→ **WHAT TO PRODUCE**: Copy every line below. Do not alter any of them.

START DATA SECTION

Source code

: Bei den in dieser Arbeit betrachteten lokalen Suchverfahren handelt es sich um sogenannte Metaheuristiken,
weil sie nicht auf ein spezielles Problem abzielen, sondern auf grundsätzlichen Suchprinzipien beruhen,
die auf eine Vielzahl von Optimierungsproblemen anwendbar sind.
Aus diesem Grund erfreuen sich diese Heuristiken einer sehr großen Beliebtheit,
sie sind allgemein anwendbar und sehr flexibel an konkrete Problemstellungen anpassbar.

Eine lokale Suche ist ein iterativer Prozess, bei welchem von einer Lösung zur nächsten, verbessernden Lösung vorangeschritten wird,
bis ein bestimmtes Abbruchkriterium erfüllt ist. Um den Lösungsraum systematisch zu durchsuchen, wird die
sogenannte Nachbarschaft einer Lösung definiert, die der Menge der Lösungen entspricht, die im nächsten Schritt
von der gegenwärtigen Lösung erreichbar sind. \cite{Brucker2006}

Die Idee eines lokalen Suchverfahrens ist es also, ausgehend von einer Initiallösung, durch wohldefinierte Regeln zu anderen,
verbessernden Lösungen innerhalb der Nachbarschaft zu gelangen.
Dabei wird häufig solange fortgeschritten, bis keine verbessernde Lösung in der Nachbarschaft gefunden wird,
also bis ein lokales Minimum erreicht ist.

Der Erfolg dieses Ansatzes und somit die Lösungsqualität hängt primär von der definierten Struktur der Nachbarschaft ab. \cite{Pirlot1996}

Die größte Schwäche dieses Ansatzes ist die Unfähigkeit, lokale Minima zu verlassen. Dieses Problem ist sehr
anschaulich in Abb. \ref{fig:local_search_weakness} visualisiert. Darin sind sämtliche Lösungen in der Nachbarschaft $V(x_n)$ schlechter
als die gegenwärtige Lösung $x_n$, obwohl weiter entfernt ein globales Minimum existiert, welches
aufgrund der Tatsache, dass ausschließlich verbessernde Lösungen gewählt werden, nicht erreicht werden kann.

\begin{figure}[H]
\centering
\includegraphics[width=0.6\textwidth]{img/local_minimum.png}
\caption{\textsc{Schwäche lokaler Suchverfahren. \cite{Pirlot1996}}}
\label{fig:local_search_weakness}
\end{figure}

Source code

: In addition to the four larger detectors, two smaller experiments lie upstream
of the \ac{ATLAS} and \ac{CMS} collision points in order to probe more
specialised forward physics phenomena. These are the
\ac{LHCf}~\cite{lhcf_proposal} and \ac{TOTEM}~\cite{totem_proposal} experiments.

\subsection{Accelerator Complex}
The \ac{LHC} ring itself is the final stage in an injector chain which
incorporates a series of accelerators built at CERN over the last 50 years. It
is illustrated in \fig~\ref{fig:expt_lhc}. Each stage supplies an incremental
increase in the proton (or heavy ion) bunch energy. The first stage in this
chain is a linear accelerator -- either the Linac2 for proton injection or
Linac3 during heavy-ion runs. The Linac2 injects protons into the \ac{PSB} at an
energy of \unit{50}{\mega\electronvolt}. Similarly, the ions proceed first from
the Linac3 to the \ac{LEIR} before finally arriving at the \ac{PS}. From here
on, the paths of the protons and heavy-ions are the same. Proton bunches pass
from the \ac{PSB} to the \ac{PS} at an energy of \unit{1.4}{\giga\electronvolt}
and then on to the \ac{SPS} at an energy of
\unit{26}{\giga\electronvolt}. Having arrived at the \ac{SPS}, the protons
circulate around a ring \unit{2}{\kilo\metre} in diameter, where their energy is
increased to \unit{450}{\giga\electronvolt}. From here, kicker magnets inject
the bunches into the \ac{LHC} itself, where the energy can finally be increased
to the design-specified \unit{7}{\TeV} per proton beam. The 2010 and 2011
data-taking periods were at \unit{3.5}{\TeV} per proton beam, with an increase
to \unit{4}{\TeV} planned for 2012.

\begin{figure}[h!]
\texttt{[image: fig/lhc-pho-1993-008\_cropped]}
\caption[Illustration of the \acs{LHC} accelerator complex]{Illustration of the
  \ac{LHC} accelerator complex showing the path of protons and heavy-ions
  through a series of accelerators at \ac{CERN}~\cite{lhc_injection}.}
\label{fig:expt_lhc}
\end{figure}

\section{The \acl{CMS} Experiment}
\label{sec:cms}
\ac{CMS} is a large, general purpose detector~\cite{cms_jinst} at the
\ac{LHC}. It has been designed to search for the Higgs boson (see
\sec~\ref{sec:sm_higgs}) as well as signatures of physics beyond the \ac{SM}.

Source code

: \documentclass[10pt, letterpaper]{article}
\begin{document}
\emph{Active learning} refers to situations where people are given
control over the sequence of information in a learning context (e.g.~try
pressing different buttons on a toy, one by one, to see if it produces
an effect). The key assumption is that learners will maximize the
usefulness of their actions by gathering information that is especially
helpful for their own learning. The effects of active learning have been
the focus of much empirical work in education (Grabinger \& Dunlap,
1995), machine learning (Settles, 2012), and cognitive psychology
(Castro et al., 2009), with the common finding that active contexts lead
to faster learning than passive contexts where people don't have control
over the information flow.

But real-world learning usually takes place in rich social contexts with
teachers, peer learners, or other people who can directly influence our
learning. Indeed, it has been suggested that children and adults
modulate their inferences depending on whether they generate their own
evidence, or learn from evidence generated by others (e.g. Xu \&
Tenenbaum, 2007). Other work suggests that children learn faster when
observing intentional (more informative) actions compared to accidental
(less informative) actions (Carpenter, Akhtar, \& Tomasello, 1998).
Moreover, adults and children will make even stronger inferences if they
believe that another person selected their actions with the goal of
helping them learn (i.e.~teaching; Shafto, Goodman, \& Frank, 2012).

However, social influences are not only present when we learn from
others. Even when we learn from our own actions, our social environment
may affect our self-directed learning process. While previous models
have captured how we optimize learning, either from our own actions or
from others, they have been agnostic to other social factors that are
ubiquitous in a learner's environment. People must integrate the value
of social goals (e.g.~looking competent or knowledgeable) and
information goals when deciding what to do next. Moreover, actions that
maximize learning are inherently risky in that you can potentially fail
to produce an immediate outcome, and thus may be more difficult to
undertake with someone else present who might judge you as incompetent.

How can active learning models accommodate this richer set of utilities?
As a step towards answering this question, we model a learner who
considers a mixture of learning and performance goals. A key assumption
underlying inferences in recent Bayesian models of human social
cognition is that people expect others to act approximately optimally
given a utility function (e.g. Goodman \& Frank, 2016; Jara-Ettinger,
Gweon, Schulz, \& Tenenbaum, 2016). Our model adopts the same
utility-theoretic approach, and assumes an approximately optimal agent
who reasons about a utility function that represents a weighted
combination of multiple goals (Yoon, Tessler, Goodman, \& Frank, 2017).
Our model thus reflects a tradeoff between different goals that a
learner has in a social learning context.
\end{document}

END DATA SECTION

→ **RESULT OF THIS EXERCISE**:
Source code

: Bei den in dieser Arbeit betrachteten lokalen Suchverfahren handelt es sich um sogenannte Metaheuristiken,
weil sie nicht auf ein spezielles Problem abzielen, sondern auf grundsätzlichen Suchprinzipien beruhen,
die auf eine Vielzahl von Optimierungsproblemen anwendbar sind.
Aus diesem Grund erfreuen sich diese Heuristiken einer sehr großen Beliebtheit,
sie sind allgemein anwendbar und sehr flexibel an konkrete Problemstellungen anpassbar.

Eine lokale Suche ist ein iterativer Prozess, bei welchem von einer Lösung zur nächsten, verbessernden Lösung vorangeschritten wird,
bis ein bestimmtes Abbruchkriterium erfüllt ist. Um den Lösungsraum systematisch zu durchsuchen, wird die
sogenannte Nachbarschaft einer Lösung definiert, die der Menge der Lösungen entspricht, die im nächsten Schritt
von der gegenwärtigen Lösung erreichbar sind. \cite{Brucker2006}

Die Idee eines lokalen Suchverfahrens ist es also, ausgehend von einer Initiallösung, durch wohldefinierte Regeln zu anderen,
verbessernden Lösungen innerhalb der Nachbarschaft zu gelangen.
Dabei wird häufig solange fortgeschritten, bis keine verbessernde Lösung in der Nachbarschaft gefunden wird,
also bis ein lokales Minimum erreicht ist.

Der Erfolg dieses Ansatzes und somit die Lösungsqualität hängt primär von der definierten Struktur der Nachbarschaft ab. \cite{Pirlot1996}

Die größte Schwäche dieses Ansatzes ist die Unfähigkeit, lokale Minima zu verlassen. Dieses Problem ist sehr
anschaulich in Abb. \ref{fig:local_search_weakness} visualisiert. Darin sind sämtliche Lösungen in der Nachbarschaft $V(x_n)$ schlechter
als die gegenwärtige Lösung $x_n$, obwohl weiter entfernt ein globales Minimum existiert, welches
aufgrund der Tatsache, dass ausschließlich verbessernde Lösungen gewählt werden, nicht erreicht werden kann.

\begin{figure}[H]
\centering
\includegraphics[width=0.6\textwidth]{img/local_minimum.png}
\caption{\textsc{Schwäche lokaler Suchverfahren. \cite{Pirlot1996}}}
\label{fig:local_search_weakness}
\end{figure}

Source code

: In addition to the four larger detectors, two smaller experiments lie upstream
of the \ac{ATLAS} and \ac{CMS} collision points in order to probe more
specialised forward physics phenomena. These are the
\ac{LHCf}~\cite{lhcf_proposal} and \ac{TOTEM}~\cite{totem_proposal} experiments.

\subsection{Accelerator Complex}
The \ac{LHC} ring itself is the final stage in an injector chain which
incorporates a series of accelerators built at CERN over the last 50 years. It
is illustrated in \fig~\ref{fig:expt_lhc}. Each stage supplies an incremental
increase in the proton (or heavy ion) bunch energy. The first stage in this
chain is a linear accelerator -- either the Linac2 for proton injection or
Linac3 during heavy-ion runs. The Linac2 injects protons into the \ac{PSB} at an
energy of \unit{50}{\mega\electronvolt}. Similarly, the ions proceed first from
the Linac3 to the \ac{LEIR} before finally arriving at the \ac{PS}. From here
on, the paths of the protons and heavy-ions are the same. Proton bunches pass
from the \ac{PSB} to the \ac{PS} at an energy of \unit{1.4}{\giga\electronvolt}
and then on to the \ac{SPS} at an energy of
\unit{26}{\giga\electronvolt}. Having arrived at the \ac{SPS}, the protons
circulate around a ring \unit{2}{\kilo\metre} in diameter, where their energy is
increased to \unit{450}{\giga\electronvolt}. From here, kicker magnets inject
the bunches into the \ac{LHC} itself, where the energy can finally be increased
to the design-specified \unit{7}{\TeV} per proton beam. The 2010 and 2011
data-taking periods were at \unit{3.5}{\TeV} per proton beam, with an increase
to \unit{4}{\TeV} planned for 2012.

\begin{figure}[h!]
\texttt{[image: fig/lhc-pho-1993-008\_cropped]}
\caption[Illustration of the \acs{LHC} accelerator complex]{Illustration of the
  \ac{LHC} accelerator complex showing the path of protons and heavy-ions
  through a series of accelerators at \ac{CERN}~\cite{lhc_injection}.}
\label{fig:expt_lhc}
\end{figure}

\section{The \acl{CMS} Experiment}
\label{sec:cms}
\ac{CMS} is a large, general purpose detector~\cite{cms_jinst} at the
\ac{LHC}. It has been designed to search for the Higgs boson (see
\sec~\ref{sec:sm_higgs}) as well as signatures of physics beyond the \ac{SM}.

Source code

: \documentclass[10pt, letterpaper]{article}
\begin{document}
\emph{Active learning} refers to situations where people are given
control over the sequence of information in a learning context (e.g.~try
pressing different buttons on a toy, one by one, to see if it produces
an effect). The key assumption is that learners will maximize the
usefulness of their actions by gathering information that is especially
helpful for their own learning. The effects of active learning have been
the focus of much empirical work in education (Grabinger \& Dunlap,
1995), machine learning (Settles, 2012), and cognitive psychology
(Castro et al., 2009), with the common finding that active contexts lead
to faster learning than passive contexts where people don't have control
over the information flow.

But real-world learning usually takes place in rich social contexts with
teachers, peer learners, or other people who can directly influence our
learning. Indeed, it has been suggested that children and adults
modulate their inferences depending on whether they generate their own
evidence, or learn from evidence generated by others (e.g. Xu \&
Tenenbaum, 2007). Other work suggests that children learn faster when
observing intentional (more informative) actions compared to accidental
(less informative) actions (Carpenter, Akhtar, \& Tomasello, 1998).
Moreover, adults and children will make even stronger inferences if they
believe that another person selected their actions with the goal of
helping them learn (i.e.~teaching; Shafto, Goodman, \& Frank, 2012).

However, social influences are not only present when we learn from
others. Even when we learn from our own actions, our social environment
may affect our self-directed learning process. While previous models
have captured how we optimize learning, either from our own actions or
from others, they have been agnostic to other social factors that are
ubiquitous in a learner's environment. People must integrate the value
of social goals (e.g.~looking competent or knowledgeable) and
information goals when deciding what to do next. Moreover, actions that
maximize learning are inherently risky in that you can potentially fail
to produce an immediate outcome, and thus may be more difficult to
undertake with someone else present who might judge you as incompetent.

How can active learning models accommodate this richer set of utilities?
As a step towards answering this question, we model a learner who
considers a mixture of learning and performance goals. A key assumption
underlying inferences in recent Bayesian models of human social
cognition is that people expect others to act approximately optimally
given a utility function (e.g. Goodman \& Frank, 2016; Jara-Ettinger,
Gweon, Schulz, \& Tenenbaum, 2016). Our model adopts the same
utility-theoretic approach, and assumes an approximately optimal agent
who reasons about a utility function that represents a weighted
combination of multiple goals (Yoon, Tessler, Goodman, \& Frank, 2017).
Our model thus reflects a tradeoff between different goals that a
learner has in a social learning context.
\end{document}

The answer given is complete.